Le test de l’horloge n’a pas été conçu dans le but spécifique d’évaluer la conduite automobile des personnes âgées. Cependant, les données de la recherche évaluant le test de l'horloge pour juger de la capacité de conduire s'avèrent être de qualité modérée à forte. La recherche montre que le test de l'horloge est un moyen rapide et facile de repérer les conducteurs qui peuvent éprouver des changements cognitifs (9; 10; 11). Cependant, les résultats au test de l'horloge seuls ne suffisent pas à révoquer le permis de conduire d'une personne. Les chercheurs ont suggéré que ce test, aux côtés d’autres mécanismes de dépistage, soit utilisé dans le cadre d’une première étape lorsqu’on évalue l’aptitude à conduire chez les personnes âgées (12). En fait, le ministère des Transports de l'Ontario a récemment mis en place une version du test de l'horloge dans le cadre de son programme de renouvellement des permis de conduire des conducteurs âgés de 80 ans et plus (13).

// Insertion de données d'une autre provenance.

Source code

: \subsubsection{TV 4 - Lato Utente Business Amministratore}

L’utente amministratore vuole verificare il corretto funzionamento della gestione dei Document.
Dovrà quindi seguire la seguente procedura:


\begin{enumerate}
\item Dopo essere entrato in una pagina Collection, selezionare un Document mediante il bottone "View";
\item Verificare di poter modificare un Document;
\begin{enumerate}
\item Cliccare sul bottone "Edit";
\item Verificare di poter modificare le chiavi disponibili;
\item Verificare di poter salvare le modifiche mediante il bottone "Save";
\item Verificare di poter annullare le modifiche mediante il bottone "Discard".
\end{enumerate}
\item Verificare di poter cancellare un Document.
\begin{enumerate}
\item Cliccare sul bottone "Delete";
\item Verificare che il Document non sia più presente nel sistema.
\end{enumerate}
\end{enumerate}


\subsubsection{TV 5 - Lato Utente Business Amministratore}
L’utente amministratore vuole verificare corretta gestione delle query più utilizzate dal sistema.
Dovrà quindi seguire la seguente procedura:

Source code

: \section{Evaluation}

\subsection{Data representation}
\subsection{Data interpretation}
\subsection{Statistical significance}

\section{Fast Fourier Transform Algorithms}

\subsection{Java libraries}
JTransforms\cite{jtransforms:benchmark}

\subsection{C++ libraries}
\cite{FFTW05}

Les préoccupations en matière de sécurité publique quand il s'agit de dépistage des conducteurs âgés doivent être tenir compte des conséquence en matière de mobilité et de santé

La conduite automobile permet aux aînés de rester connectés à leurs communautés, de maintenir des liens sociaux et un accès aux services nécessaires, particulièrement dans les zones rurales où le transport en commun manque (2). La perte du permis de conduire à un âge avancé, volontaire ou non, a des conséquences négatives, y compris la dépression (14), une réduction du niveau d’activité à l'extérieur de la maison, l'isolement social, la solitude (15) et un risque plus élevé de placement en soins de longue durée (16). Tout changement dans les politiques et les procédures en matière de permis de conduire qui influe sur les conducteurs âgés (en raison du risque à la sécurité publique) doit envisager toutes les conséquences. Retirer le permis de conduire en raison d’un risque potentiel, doit tenir compte des conséquences potentiellement négatives sur la mobilité et la santé des personnes âgées.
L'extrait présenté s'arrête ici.